#### Provided information:
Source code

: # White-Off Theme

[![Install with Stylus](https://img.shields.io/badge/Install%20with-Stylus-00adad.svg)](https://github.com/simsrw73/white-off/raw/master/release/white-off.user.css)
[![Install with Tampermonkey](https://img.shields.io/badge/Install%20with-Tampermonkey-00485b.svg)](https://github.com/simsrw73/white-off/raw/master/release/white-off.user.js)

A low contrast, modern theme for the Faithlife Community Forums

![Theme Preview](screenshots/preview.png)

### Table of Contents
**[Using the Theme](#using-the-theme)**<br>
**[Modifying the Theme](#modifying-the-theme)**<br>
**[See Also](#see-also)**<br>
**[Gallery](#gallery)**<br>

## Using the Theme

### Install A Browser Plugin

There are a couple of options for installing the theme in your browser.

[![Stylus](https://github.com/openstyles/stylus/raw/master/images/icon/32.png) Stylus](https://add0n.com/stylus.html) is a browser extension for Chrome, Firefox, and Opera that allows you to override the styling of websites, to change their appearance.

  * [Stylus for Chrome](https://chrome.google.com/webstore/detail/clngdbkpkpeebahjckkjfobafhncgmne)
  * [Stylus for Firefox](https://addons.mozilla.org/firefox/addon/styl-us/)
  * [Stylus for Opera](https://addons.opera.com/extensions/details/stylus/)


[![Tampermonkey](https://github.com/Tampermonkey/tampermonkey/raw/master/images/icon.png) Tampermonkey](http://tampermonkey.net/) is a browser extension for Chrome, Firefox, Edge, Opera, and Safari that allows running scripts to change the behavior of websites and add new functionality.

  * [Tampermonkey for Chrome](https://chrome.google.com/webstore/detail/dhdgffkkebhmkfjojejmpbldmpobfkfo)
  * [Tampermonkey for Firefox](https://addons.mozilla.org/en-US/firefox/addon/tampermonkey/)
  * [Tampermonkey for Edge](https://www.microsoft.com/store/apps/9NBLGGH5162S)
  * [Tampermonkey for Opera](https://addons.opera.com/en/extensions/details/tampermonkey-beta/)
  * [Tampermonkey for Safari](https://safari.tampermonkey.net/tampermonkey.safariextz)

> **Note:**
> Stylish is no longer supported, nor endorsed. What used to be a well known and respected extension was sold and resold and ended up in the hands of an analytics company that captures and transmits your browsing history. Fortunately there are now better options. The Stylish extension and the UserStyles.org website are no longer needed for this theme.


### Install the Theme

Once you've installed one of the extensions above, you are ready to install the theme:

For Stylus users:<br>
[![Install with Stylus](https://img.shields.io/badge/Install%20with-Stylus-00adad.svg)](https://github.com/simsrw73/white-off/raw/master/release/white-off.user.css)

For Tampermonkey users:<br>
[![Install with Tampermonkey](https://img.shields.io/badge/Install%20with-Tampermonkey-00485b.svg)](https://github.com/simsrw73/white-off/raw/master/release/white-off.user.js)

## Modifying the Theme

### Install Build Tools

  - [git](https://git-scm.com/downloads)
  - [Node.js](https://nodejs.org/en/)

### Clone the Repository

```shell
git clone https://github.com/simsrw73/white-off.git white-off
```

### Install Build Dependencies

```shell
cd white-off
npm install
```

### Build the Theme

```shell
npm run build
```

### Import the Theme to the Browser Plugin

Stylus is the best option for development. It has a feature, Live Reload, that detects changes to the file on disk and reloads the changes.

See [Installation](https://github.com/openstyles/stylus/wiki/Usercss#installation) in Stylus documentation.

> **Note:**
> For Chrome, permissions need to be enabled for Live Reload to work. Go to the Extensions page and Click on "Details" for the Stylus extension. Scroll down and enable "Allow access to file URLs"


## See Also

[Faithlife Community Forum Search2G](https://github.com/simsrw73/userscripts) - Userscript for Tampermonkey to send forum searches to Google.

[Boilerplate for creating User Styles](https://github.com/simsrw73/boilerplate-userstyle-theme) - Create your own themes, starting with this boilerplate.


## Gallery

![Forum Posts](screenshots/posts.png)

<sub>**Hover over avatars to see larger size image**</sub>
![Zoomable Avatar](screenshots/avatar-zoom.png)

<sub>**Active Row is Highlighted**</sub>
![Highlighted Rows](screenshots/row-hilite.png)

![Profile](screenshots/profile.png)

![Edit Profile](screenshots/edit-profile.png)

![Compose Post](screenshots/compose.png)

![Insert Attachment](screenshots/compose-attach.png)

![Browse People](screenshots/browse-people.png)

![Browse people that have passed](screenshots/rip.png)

#### Task:
Every entry above should be retyped exactly as shown.

#### Your response:
Source code

: # White-Off Theme

[![Install with Stylus](https://img.shields.io/badge/Install%20with-Stylus-00adad.svg)](https://github.com/simsrw73/white-off/raw/master/release/white-off.user.css)
[![Install with Tampermonkey](https://img.shields.io/badge/Install%20with-Tampermonkey-00485b.svg)](https://github.com/simsrw73/white-off/raw/master/release/white-off.user.js)

A low contrast, modern theme for the Faithlife Community Forums

![Theme Preview](screenshots/preview.png)

### Table of Contents
**[Using the Theme](#using-the-theme)**<br>
**[Modifying the Theme](#modifying-the-theme)**<br>
**[See Also](#see-also)**<br>
**[Gallery](#gallery)**<br>

## Using the Theme

### Install A Browser Plugin

There are a couple of options for installing the theme in your browser.

[![Stylus](https://github.com/openstyles/stylus/raw/master/images/icon/32.png) Stylus](https://add0n.com/stylus.html) is a browser extension for Chrome, Firefox, and Opera that allows you to override the styling of websites, to change their appearance.

  * [Stylus for Chrome](https://chrome.google.com/webstore/detail/clngdbkpkpeebahjckkjfobafhncgmne)
  * [Stylus for Firefox](https://addons.mozilla.org/firefox/addon/styl-us/)
  * [Stylus for Opera](https://addons.opera.com/extensions/details/stylus/)


[![Tampermonkey](https://github.com/Tampermonkey/tampermonkey/raw/master/images/icon.png) Tampermonkey](http://tampermonkey.net/) is a browser extension for Chrome, Firefox, Edge, Opera, and Safari that allows running scripts to change the behavior of websites and add new functionality.

  * [Tampermonkey for Chrome](https://chrome.google.com/webstore/detail/dhdgffkkebhmkfjojejmpbldmpobfkfo)
  * [Tampermonkey for Firefox](https://addons.mozilla.org/en-US/firefox/addon/tampermonkey/)
  * [Tampermonkey for Edge](https://www.microsoft.com/store/apps/9NBLGGH5162S)
  * [Tampermonkey for Opera](https://addons.opera.com/en/extensions/details/tampermonkey-beta/)
  * [Tampermonkey for Safari](https://safari.tampermonkey.net/tampermonkey.safariextz)

> **Note:**
> Stylish is no longer supported, nor endorsed. What used to be a well known and respected extension was sold and resold and ended up in the hands of an analytics company that captures and transmits your browsing history. Fortunately there are now better options. The Stylish extension and the UserStyles.org website are no longer needed for this theme.


### Install the Theme

Once you've installed one of the extensions above, you are ready to install the theme:

For Stylus users:<br>
[![Install with Stylus](https://img.shields.io/badge/Install%20with-Stylus-00adad.svg)](https://github.com/simsrw73/white-off/raw/master/release/white-off.user.css)

For Tampermonkey users:<br>
[![Install with Tampermonkey](https://img.shields.io/badge/Install%20with-Tampermonkey-00485b.svg)](https://github.com/simsrw73/white-off/raw/master/release/white-off.user.js)

## Modifying the Theme

### Install Build Tools

  - [git](https://git-scm.com/downloads)
  - [Node.js](https://nodejs.org/en/)

### Clone the Repository

```shell
git clone https://github.com/simsrw73/white-off.git white-off
```

### Install Build Dependencies

```shell
cd white-off
npm install
```

### Build the Theme

```shell
npm run build
```

### Import the Theme to the Browser Plugin

Stylus is the best option for development. It has a feature, Live Reload, that detects changes to the file on disk and reloads the changes.

See [Installation](https://github.com/openstyles/stylus/wiki/Usercss#installation) in Stylus documentation.

> **Note:**
> For Chrome, permissions need to be enabled for Live Reload to work. Go to the Extensions page and Click on "Details" for the Stylus extension. Scroll down and enable "Allow access to file URLs"


## See Also

[Faithlife Community Forum Search2G](https://github.com/simsrw73/userscripts) - Userscript for Tampermonkey to send forum searches to Google.

[Boilerplate for creating User Styles](https://github.com/simsrw73/boilerplate-userstyle-theme) - Create your own themes, starting with this boilerplate.


## Gallery

![Forum Posts](screenshots/posts.png)

<sub>**Hover over avatars to see larger size image**</sub>
![Zoomable Avatar](screenshots/avatar-zoom.png)

<sub>**Active Row is Highlighted**</sub>
![Highlighted Rows](screenshots/row-hilite.png)

![Profile](screenshots/profile.png)

![Edit Profile](screenshots/edit-profile.png)

![Compose Post](screenshots/compose.png)

![Insert Attachment](screenshots/compose-attach.png)

![Browse People](screenshots/browse-people.png)

![Browse people that have passed](screenshots/rip.png)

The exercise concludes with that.